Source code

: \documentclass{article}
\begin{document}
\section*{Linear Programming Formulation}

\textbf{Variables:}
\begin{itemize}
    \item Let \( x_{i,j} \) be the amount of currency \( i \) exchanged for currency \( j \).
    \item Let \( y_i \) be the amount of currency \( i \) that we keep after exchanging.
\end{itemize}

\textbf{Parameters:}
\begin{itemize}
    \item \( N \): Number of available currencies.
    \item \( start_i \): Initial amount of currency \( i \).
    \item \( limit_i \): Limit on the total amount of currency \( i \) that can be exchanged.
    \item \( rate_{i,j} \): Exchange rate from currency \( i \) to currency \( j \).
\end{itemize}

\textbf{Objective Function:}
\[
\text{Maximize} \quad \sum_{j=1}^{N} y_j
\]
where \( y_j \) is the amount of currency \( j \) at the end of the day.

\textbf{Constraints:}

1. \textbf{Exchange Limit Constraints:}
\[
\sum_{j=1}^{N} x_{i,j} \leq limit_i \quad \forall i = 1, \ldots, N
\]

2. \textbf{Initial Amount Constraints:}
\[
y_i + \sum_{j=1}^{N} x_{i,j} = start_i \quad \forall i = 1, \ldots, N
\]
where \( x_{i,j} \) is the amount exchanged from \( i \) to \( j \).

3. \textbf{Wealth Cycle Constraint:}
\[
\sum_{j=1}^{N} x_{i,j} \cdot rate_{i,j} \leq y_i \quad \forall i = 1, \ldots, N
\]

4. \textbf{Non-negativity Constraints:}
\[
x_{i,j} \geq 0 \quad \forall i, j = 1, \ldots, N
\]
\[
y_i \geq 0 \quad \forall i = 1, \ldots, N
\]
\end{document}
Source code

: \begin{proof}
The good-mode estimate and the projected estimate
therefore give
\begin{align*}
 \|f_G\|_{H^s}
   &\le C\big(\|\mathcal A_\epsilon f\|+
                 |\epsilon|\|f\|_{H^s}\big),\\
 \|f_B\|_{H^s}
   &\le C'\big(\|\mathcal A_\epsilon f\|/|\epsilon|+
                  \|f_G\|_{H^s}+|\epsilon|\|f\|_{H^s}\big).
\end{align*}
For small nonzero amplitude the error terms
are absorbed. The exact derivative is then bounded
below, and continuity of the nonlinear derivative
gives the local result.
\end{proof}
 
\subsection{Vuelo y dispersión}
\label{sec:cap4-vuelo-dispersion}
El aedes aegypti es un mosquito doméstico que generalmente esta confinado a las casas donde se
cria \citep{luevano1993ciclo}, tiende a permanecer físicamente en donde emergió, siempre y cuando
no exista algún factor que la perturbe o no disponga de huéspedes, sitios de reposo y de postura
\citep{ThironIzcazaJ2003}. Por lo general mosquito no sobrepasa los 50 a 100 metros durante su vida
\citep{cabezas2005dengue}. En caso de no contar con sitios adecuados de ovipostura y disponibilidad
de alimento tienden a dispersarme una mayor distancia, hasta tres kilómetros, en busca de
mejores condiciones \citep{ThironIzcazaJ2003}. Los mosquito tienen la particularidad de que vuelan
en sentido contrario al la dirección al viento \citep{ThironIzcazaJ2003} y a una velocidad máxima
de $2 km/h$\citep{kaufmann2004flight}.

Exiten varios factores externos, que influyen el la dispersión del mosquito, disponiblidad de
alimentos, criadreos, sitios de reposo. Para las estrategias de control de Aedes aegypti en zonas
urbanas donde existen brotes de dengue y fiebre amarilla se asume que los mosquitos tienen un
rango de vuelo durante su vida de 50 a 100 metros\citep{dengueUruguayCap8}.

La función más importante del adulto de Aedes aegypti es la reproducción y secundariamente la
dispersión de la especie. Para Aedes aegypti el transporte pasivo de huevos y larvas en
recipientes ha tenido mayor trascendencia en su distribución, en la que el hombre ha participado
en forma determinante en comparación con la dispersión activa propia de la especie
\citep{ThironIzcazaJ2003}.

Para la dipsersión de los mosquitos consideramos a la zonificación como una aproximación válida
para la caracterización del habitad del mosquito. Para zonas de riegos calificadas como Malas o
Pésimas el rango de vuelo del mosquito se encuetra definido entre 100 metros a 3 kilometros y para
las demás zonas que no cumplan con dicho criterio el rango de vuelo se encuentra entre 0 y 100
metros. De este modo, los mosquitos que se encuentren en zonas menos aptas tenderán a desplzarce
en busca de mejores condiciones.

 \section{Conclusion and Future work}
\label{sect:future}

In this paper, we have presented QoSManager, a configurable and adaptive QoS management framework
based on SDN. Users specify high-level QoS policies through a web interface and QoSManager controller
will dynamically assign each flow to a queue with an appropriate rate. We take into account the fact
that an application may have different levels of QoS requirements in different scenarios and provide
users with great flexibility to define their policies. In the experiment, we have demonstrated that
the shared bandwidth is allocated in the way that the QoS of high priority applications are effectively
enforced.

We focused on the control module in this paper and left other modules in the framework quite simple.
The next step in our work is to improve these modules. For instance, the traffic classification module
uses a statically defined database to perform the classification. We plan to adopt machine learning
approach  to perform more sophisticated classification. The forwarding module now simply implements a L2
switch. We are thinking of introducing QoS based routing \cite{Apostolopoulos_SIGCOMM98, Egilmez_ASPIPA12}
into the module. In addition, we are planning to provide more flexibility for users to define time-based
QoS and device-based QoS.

Try it
Please reproduce the line containing "switch. We are" and each line after it to the end of the listing, exactly, with nothing added or left out.

Exercise result
switch. We are thinking of introducing QoS based routing \cite{Apostolopoulos_SIGCOMM98, Egilmez_ASPIPA12}
into the module. In addition, we are planning to provide more flexibility for users to define time-based
QoS and device-based QoS.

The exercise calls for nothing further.